Records contained in a dataset
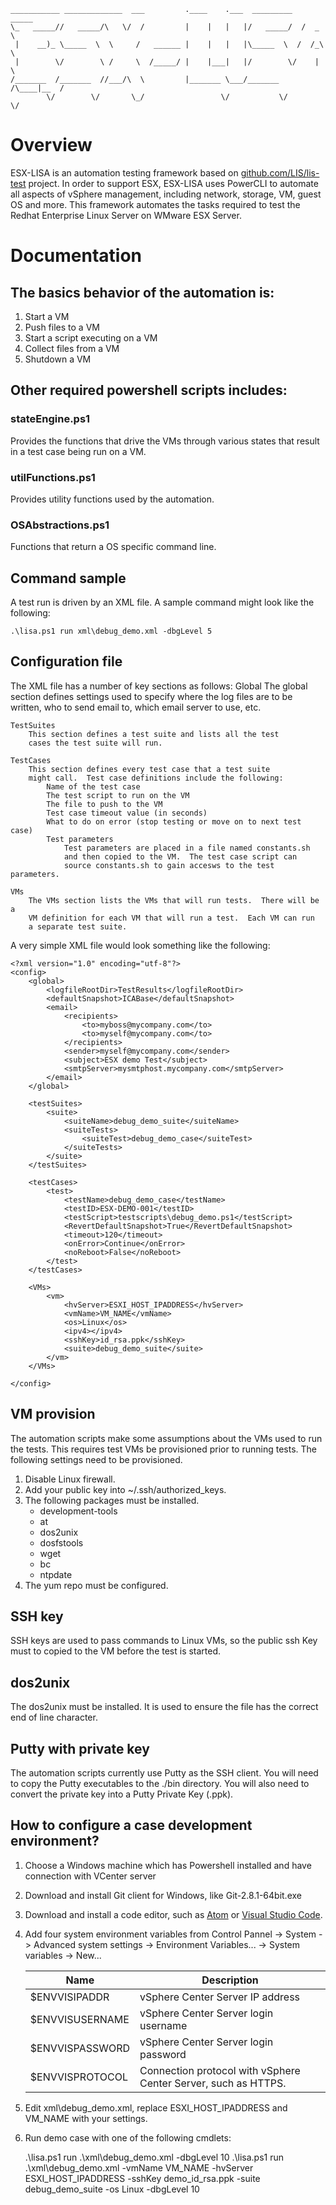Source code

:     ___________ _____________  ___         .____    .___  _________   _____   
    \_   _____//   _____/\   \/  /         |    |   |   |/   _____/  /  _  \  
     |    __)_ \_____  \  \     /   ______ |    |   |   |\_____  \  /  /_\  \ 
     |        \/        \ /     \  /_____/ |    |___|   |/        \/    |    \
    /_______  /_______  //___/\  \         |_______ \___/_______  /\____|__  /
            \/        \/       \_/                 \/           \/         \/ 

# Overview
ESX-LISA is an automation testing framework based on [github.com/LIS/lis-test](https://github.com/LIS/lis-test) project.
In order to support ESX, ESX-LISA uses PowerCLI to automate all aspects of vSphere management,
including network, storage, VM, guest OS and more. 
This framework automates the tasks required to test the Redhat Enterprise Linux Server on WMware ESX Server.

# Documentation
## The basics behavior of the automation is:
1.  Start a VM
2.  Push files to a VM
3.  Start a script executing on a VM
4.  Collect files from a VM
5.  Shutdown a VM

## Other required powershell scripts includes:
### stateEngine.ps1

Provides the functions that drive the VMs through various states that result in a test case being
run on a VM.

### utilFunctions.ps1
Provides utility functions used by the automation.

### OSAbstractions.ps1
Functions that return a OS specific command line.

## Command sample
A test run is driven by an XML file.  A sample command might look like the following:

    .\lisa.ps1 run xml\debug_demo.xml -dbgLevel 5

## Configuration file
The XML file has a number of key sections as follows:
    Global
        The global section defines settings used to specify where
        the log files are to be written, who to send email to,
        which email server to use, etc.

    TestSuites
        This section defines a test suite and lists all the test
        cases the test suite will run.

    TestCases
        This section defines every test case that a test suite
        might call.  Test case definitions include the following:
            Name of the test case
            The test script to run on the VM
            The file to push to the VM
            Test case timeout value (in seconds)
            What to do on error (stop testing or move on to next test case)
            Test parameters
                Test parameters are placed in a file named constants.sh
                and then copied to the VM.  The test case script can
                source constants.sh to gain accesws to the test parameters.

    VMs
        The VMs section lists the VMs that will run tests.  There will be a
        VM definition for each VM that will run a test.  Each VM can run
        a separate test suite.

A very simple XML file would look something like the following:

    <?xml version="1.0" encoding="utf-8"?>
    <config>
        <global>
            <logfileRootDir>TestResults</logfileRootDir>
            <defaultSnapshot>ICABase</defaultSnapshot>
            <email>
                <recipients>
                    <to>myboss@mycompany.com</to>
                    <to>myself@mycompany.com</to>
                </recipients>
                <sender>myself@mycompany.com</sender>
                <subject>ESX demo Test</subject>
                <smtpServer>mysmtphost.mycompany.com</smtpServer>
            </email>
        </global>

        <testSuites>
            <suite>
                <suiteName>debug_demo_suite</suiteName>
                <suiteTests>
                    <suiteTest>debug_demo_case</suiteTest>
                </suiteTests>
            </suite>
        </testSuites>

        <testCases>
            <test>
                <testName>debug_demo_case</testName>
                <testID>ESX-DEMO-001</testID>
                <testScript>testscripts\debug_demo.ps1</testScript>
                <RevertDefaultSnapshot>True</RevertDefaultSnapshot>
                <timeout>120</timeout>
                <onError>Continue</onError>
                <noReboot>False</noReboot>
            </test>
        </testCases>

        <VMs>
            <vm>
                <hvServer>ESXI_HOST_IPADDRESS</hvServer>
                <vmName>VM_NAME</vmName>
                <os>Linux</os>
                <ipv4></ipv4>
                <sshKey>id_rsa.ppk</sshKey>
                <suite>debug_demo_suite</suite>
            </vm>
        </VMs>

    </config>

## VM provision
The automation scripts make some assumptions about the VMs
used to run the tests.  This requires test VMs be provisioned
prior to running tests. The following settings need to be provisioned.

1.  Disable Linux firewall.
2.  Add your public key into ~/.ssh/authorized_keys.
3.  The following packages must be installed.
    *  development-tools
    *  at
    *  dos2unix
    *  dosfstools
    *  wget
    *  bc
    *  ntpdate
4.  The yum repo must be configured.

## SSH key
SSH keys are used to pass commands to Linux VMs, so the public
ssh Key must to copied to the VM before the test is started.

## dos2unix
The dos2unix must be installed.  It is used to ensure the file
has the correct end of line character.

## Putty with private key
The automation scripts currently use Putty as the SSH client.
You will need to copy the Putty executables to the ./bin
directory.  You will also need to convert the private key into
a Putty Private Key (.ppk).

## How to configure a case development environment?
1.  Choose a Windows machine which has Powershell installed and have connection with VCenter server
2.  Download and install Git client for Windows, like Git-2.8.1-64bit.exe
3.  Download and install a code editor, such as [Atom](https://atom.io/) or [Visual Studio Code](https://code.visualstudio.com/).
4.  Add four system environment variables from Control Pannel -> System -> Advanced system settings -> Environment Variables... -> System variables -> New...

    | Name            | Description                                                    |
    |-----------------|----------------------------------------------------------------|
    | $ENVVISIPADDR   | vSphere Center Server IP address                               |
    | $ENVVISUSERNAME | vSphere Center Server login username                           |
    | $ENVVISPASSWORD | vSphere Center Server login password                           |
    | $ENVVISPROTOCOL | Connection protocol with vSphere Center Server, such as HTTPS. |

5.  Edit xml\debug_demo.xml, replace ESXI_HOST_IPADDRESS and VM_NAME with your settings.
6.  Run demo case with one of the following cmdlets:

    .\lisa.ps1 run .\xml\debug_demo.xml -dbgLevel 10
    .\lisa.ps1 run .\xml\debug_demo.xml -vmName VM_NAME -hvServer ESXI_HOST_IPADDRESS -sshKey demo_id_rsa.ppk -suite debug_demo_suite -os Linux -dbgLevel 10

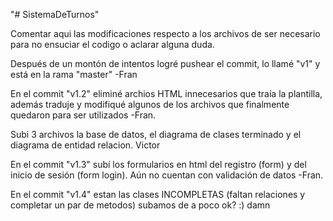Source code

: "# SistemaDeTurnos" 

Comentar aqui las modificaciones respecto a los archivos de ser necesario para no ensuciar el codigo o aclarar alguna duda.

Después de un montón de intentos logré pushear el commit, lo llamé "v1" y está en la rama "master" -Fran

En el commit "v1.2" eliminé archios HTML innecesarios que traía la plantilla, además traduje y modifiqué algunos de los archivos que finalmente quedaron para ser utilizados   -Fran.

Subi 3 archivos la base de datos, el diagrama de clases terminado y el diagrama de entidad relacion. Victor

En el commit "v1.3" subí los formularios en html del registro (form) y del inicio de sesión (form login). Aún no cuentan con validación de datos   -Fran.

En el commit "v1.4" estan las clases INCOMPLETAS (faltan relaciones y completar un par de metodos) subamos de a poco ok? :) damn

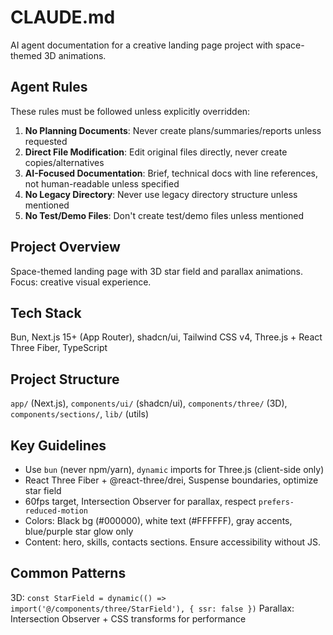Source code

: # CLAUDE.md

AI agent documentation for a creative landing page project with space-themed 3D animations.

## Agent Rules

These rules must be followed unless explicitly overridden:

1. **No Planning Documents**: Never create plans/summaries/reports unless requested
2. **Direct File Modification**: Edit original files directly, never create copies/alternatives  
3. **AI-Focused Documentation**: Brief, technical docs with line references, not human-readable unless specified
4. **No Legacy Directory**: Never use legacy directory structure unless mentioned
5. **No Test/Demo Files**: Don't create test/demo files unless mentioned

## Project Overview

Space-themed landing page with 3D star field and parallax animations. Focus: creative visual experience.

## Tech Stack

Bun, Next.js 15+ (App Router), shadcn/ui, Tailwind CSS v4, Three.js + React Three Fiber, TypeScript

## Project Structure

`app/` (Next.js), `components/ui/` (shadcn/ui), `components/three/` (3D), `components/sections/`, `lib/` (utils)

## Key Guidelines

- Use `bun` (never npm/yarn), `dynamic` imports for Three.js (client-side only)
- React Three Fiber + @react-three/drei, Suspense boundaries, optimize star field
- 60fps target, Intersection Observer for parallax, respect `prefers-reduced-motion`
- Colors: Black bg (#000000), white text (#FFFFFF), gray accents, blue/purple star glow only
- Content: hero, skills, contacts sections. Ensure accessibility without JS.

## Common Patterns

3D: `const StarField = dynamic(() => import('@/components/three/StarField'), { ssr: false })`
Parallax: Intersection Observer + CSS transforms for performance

TASK INSTRUCTIONS | Find every line in the records above that contains the word "themed", and copy each one.

SOLUTION FOR THIS PROBLEM |
AI agent documentation for a creative landing page project with space-themed 3D animations.
Space-themed landing page with 3D star field and parallax animations. Focus: creative visual experience.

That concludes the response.